In [1]:
import os

repo_dir = os.environ.get("REPO_DIR")
code_dir = os.path.join(repo_dir, "code/")
data_dir = os.path.join(repo_dir, "data/")

os.chdir(code_dir)

import geopandas as gpd
from matplotlib import pyplot as plt
import numpy as np
import pandas as pd

import os

import sys


from mosaiks.label_utils.utils import geopandas_shape_grid, box_grid, assign_grid_points_to_gpdFile, get_dense_grid_for_gpdf_file
from mosaiks.label_utils.plotting_utils import plot_label_map_hist

# HDI data (Smits et al)

**Data Download:**

*Shapefiles and tabular data are separate downloads*

Tabular data:
https://globaldatalab.org/mygdl/downloads/

We are using the SHDI V4 data in this analysis. Version history is [here](https://globaldatalab.org/shdi/archive/).


Shapefiles:
https://globaldatalab.org/shdi/shapefiles/

We use the neweset shapefile available when this project began `GDL Shapefiles V4`. This file is NOT included in the GitHub repository and must be downloaded to replicate our data cleaning.



**Data Citation**

Smits, J., Permanyer, I. The Subnational Human Development Database. Sci Data 6, 190038 (2019). https://doi.org/10.1038/sdata.2019.38

**Corresponding paper:**

https://www.nature.com/articles/sdata201938


**Abstract**

In this paper we describe the Subnational Human Development Database. This database contains for the period 1990–2017 for 1625 regions within 161 countries the national and subnational values of the Subnational Human Development Index (SHDI), for the three dimension indices on the basis of which the SHDI is constructed – education, health and standard of living --, and for the four indicators needed to create the dimension indices -- expected years of schooling, mean years of schooling, life expectancy and gross national income per capita. The subnational values of the four indicators were computed using data from statistical offices and from the Area Database of the Global Data Lab, which contains indicators aggregated from household surveys and census datasets.
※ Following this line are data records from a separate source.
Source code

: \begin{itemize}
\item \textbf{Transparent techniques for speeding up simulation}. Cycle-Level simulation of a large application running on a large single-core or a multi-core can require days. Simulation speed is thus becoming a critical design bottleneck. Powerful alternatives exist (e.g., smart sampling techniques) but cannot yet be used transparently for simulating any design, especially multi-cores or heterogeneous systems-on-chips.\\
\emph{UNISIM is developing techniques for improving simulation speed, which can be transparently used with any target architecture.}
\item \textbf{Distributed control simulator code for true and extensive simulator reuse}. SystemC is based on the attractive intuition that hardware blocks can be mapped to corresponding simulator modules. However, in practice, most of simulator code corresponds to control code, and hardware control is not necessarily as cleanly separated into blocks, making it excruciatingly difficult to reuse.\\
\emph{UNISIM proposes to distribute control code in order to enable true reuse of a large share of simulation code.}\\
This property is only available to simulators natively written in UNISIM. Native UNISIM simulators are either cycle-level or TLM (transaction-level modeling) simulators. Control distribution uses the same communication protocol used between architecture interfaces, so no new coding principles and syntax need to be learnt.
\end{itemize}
Values for missing years were estimated by interpolation and extrapolation from real data. By normalizing the population-weighted averages of the indicators to their national levels in the UNDP-HDI database, values of the SHDI and its dimension indices were obtained that at national level equal their official versions of the UNDP.


**Data sources**

Three major data sources were used to create our SHDI database. We approached statistical offices, including Eurostat, the statistical office of the European Union (https://ec.europa.eu/eurostat), by email communication or visiting their websites to obtain data. We downloaded data from the Area Database of the Global Data Lab (https://www.globaldatalab.org). And we downloaded data from the HDI website of the Human Development Report Office of the United Nations Development Program (http://hdr.undp.org). In the ‘SHDI Start’ data file (Data Citation 1), for each country information is provided on the data source(s) used for the subnational values of the indicators. In this file also for each country the years for which data is available, the number of subnational regions and the population size is presented. Below we discuss the three main data sources in more detail.

**Local paths**

Tabular data:

`/raw/GDL_HDI/GDL-Indicators-(2018)-data.csv`

`raw/GDL_HDI/GDL-Indices-(2018)-data.csv`

Shapefiles:

`raw/GDL_HDI/GDL_Shapefiles_V4`

## Read in shape files

In [4]:
directory = data_dir + "/raw/GDL_HDI/"
out_directory = data_dir + "/int/GDL_HDI/"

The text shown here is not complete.